There is no dispute that the circuit court had subject-matter jurisdiction over this case, which is basically a wrongful discharge action claiming over $10,000 in damages. Its actions before the filing of this Court's remittitur or mandate thus were not void, but merely voidable as the erroneous exercise of jurisdiction. Plaintiff did not object to this erroneous exercise of jurisdiction, and, in fact, opposed defendants' motion to adjourn trial until a later date. Further, unlike the situation in George, supra, no appellate action was pending or available to plaintiff at the time this case came on for trial; the period for filing an application for leave to appeal in the Supreme Court had expired before trial commenced, and the only remaining action in this Court was "the clerical process of re-transmission to the lower court," Kennedy, supra, p 343. Under these circumstances, we decline to order a new trial. As stated in Schneider v Decker, 144 Okla. 213, 214-215; 291 P. 80 (1930):
There is no showing in the petition that any objection was made by the plaintiff in this action to the retrial of the cause in the trial court before the formal mandate of this court had been there received and spread of record. The mandate is but the formal advice and order of the Supreme Court to the trial court. It should be transmitted, filed, and recorded before further proceedings are had in the trial court, but the failure to receive, file, and record it prior to the further proceedings which are had in the trial court pursuant to the determination made by the Supreme Court may be waived.

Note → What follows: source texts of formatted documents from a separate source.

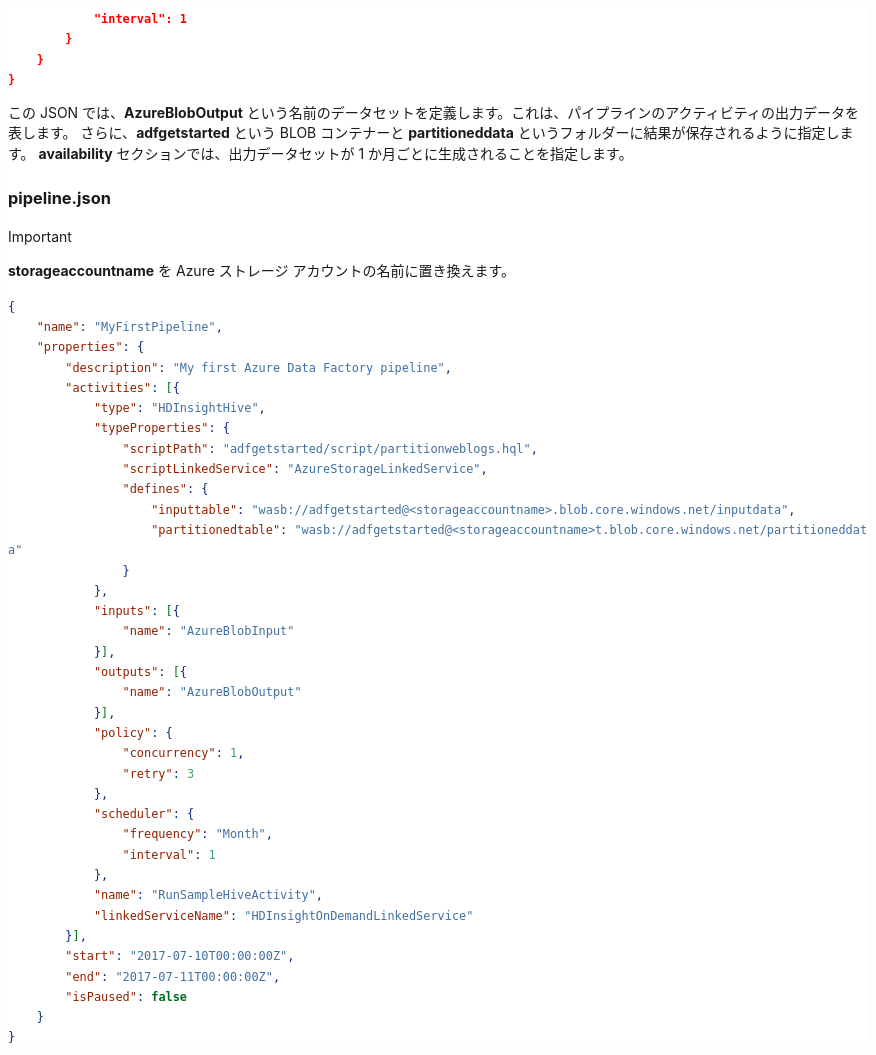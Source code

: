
```JSON
            "interval": 1
        }
    }
}
```

この JSON では、**AzureBlobOutput** という名前のデータセットを定義します。これは、パイプラインのアクティビティの出力データを表します。 さらに、**adfgetstarted** という BLOB コンテナーと **partitioneddata** というフォルダーに結果が保存されるように指定します。 **availability** セクションでは、出力データセットが 1 か月ごとに生成されることを指定します。

### <a name="pipelinejson"></a>pipeline.json
> [!IMPORTANT]
> **storageaccountname** を Azure ストレージ アカウントの名前に置き換えます。
>
>

```JSON
{
    "name": "MyFirstPipeline",
    "properties": {
        "description": "My first Azure Data Factory pipeline",
        "activities": [{
            "type": "HDInsightHive",
            "typeProperties": {
                "scriptPath": "adfgetstarted/script/partitionweblogs.hql",
                "scriptLinkedService": "AzureStorageLinkedService",
                "defines": {
                    "inputtable": "wasb://adfgetstarted@<storageaccountname>.blob.core.windows.net/inputdata",
                    "partitionedtable": "wasb://adfgetstarted@<storageaccountname>t.blob.core.windows.net/partitioneddata"
                }
            },
            "inputs": [{
                "name": "AzureBlobInput"
            }],
            "outputs": [{
                "name": "AzureBlobOutput"
            }],
            "policy": {
                "concurrency": 1,
                "retry": 3
            },
            "scheduler": {
                "frequency": "Month",
                "interval": 1
            },
            "name": "RunSampleHiveActivity",
            "linkedServiceName": "HDInsightOnDemandLinkedService"
        }],
        "start": "2017-07-10T00:00:00Z",
        "end": "2017-07-11T00:00:00Z",
        "isPaused": false
    }
}
```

"The mandate of the appellate court remitting the cause to the lower court is the official mode of communicating its judgment to the inferior tribunal. But while such a mandate may be necessary, if proper objection is made, to enable the lower court to proceed with the cause, still, this is regarded as a mere matter of practice; the theory being that the judgment of the appellate court gives the lower court authority to retry the cause, and if it is proceeded with in the lower court without objection being made in the absence of the mandate, the latter has jurisdiction." 2 RCL 287.
The Supreme Court of Nebraska, speaking through Commissioner Roscoe Pound, stated the rule in the following language:
"If, however, both parties proceed without objection in the absence of a mandate, if the provisions of the judgment of reversal are carried out, and trial had, we do not doubt that the irregularity is not to be taken advantage of by either party in appellate proceedings. It is fundamental that no error is available in such proceedings unless prejudicial, and such an irregularity would be technical only, and without serious results." Horton v State, 63 Neb. 34; 88 N.W. 146 (1902).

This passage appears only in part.